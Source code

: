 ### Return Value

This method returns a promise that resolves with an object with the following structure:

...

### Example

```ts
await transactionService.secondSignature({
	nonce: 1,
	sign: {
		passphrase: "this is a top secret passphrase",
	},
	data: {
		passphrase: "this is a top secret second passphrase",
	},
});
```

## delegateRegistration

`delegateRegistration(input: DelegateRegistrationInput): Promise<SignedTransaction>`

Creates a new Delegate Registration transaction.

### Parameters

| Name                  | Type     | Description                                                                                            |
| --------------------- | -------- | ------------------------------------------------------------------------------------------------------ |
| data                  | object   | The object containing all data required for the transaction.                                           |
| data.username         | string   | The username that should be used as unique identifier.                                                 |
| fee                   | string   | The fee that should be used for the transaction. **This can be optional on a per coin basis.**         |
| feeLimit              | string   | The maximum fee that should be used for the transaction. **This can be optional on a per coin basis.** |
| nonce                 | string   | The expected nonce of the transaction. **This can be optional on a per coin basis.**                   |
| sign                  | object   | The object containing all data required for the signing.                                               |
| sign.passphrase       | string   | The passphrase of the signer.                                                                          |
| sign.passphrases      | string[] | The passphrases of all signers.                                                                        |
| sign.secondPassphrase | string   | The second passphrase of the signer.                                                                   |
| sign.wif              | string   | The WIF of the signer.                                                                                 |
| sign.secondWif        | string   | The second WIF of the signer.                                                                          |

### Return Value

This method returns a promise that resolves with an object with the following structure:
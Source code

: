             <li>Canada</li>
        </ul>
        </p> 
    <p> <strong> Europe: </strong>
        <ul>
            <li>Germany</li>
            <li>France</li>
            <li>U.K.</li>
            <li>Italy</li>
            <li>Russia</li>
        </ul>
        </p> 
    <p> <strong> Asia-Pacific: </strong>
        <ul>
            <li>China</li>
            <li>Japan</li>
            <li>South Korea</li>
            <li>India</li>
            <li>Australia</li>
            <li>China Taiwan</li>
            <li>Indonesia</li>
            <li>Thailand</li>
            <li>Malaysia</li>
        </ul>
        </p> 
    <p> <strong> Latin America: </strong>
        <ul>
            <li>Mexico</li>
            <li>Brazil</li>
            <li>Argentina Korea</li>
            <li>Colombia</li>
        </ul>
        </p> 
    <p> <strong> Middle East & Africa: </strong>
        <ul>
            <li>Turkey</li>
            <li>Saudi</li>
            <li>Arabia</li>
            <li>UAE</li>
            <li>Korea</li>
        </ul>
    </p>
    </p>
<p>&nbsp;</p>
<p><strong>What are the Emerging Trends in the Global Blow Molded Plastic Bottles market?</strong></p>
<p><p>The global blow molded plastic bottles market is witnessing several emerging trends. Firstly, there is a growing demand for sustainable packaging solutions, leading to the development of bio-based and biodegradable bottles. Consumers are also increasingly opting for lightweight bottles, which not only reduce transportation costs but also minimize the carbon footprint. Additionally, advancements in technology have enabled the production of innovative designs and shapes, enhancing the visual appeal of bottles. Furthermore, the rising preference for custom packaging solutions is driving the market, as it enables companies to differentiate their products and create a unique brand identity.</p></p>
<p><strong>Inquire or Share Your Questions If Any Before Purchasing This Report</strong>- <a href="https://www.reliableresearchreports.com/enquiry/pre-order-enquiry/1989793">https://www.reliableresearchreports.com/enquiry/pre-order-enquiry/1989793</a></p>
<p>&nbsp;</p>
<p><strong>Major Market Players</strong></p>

* * *

## WHAT THIS TASK INVOLVES
In the listing above, find the line with "The fee that" and the line with "<li>China</li>"; output exactly those lines and all lines between them.

## RESULT BELOW
| fee                   | string   | The fee that should be used for the transaction. **This can be optional on a per coin basis.**         |
| feeLimit              | string   | The maximum fee that should be used for the transaction. **This can be optional on a per coin basis.** |
| nonce                 | string   | The expected nonce of the transaction. **This can be optional on a per coin basis.**                   |
| sign                  | object   | The object containing all data required for the signing.                                               |
| sign.passphrase       | string   | The passphrase of the signer.                                                                          |
| sign.passphrases      | string[] | The passphrases of all signers.                                                                        |
| sign.secondPassphrase | string   | The second passphrase of the signer.                                                                   |
| sign.wif              | string   | The WIF of the signer.                                                                                 |
| sign.secondWif        | string   | The second WIF of the signer.                                                                          |

### Return Value

This method returns a promise that resolves with an object with the following structure:
Source code

:             <li>Canada</li>
        </ul>
        </p> 
    <p> <strong> Europe: </strong>
        <ul>
            <li>Germany</li>
            <li>France</li>
            <li>U.K.</li>
            <li>Italy</li>
            <li>Russia</li>
        </ul>
        </p> 
    <p> <strong> Asia-Pacific: </strong>
        <ul>
            <li>China</li>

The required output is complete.